Our Feelings, Emotions, Affects Research Group (FAE) is currently under development.  Group Lead Dr Lindsey Dodd is an internationally and nationally recognised expert in the theory and practice of oral history and the history of childhood. Her research interests include children’s lives in war and post-war memorial practices, including Holocaust memory, traumatic memory and transactive memory. Her current work integrates ideas from affect studies into the practice of history, and she is building research momentum around the emotions of history and how they circulate across societies. She is an international associate on the French ANR-funded project RUINES, which brings together six French universities to analyse the political, cultural and commemorative usages of war ruins across Europe. With Jodie Matthews (English Subject Area), she is developing an interdisciplinary, cross-sectoral project with the working title Affective Knowledge in Action to investigate the capacity of affective knowledge to respond to contemporary challenges. Her new monograph (due by 2022), Feeling Memory: Remembering Wartime Childhoods in France, is based on 120 oral history memory narratives analysed using various cross-disciplinary tools. She is on the Editorial Board of the journal Oral History and contributes to its biannual production process.
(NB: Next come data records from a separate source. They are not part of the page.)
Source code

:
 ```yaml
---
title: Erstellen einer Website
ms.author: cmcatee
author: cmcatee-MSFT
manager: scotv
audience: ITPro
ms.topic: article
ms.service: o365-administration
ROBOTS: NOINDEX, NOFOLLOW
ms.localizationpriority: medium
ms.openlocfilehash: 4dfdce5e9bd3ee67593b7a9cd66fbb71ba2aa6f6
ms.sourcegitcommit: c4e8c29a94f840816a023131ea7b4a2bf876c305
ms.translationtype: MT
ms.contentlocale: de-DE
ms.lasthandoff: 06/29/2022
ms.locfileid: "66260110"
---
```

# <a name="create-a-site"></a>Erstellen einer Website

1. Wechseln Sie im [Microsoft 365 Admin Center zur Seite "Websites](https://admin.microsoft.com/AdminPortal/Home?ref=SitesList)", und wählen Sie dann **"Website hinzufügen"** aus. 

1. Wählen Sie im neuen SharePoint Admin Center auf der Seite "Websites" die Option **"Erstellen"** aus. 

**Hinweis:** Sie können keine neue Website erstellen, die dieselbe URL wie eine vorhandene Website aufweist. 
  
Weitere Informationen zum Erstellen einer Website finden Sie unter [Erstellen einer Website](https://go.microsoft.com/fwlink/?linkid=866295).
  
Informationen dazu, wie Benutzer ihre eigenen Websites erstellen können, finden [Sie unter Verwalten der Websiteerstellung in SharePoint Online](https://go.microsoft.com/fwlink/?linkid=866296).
Dr Jodie Matthews explores the culture of Britain’s waterways, focussing on representations of gypsies, Roma or Travellers, especially in the nineteenth century.  Her research also looks, more broadly, at race, gender and identity in the nineteenth century.

Dr Sarah Bastow's work has examined the nature of life-writing in the post Reformation era. The telling and retelling of the life stories of individuals were vital in determining responses to religious change. Dr Bastow's work on Edwin Sandys has illustrated the importance of emotion in early modern religious discourse.  

Dr Katherine Lewis has researched issues of feelings, affects and emotions in relation to medieval saints' cults, with particular reference to the appropriation of saints to reflect aspects of devotees' gender identities and lifecycle experiences. 

Professor Christine Hallett’s work on the guardianship of war-memories, which draws on both documentary evidence and oral history interviews, has a strongly affective element, contributing to debates about the role of emotion in remembering and forgetting.